Assignment -> Search the listing for the word "This". Copy every line where it is found.

Task material ->
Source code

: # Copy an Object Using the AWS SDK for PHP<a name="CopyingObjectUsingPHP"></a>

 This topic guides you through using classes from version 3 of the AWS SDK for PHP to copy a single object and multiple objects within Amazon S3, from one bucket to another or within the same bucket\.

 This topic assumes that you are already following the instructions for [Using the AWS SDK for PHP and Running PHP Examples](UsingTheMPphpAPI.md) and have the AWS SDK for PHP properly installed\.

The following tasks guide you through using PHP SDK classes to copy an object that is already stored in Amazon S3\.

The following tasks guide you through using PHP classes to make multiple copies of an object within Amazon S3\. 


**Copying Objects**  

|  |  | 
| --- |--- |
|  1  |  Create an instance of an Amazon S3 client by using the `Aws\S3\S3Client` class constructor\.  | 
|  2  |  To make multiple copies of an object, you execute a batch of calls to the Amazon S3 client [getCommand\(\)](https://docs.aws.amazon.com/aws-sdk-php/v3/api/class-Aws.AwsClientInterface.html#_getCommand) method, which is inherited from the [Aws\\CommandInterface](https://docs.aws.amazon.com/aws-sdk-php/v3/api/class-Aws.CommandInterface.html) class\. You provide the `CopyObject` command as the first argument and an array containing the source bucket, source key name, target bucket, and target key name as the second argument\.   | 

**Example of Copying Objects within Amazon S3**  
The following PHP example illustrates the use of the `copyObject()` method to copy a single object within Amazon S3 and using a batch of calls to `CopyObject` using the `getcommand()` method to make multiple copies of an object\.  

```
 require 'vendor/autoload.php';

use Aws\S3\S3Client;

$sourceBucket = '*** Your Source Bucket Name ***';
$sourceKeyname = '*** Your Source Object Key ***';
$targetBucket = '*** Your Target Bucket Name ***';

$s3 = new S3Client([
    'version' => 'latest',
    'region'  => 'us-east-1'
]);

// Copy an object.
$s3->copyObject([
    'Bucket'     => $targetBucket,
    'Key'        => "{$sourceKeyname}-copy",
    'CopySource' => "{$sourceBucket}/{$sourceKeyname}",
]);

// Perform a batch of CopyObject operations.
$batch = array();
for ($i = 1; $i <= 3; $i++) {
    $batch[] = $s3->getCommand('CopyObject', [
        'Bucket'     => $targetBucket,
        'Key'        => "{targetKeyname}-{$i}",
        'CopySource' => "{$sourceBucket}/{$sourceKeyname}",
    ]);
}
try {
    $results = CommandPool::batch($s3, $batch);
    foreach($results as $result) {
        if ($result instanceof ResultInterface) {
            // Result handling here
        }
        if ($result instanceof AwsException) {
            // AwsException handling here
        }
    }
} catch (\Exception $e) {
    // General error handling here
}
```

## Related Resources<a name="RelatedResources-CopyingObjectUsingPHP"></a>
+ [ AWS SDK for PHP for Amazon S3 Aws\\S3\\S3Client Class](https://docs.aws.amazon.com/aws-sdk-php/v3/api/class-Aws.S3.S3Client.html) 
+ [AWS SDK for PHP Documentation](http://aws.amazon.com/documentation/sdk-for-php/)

Exercise response ->
 This topic guides you through using classes from version 3 of the AWS SDK for PHP to copy a single object and multiple objects within Amazon S3, from one bucket to another or within the same bucket\.
 This topic assumes that you are already following the instructions for [Using the AWS SDK for PHP and Running PHP Examples](UsingTheMPphpAPI.md) and have the AWS SDK for PHP properly installed\.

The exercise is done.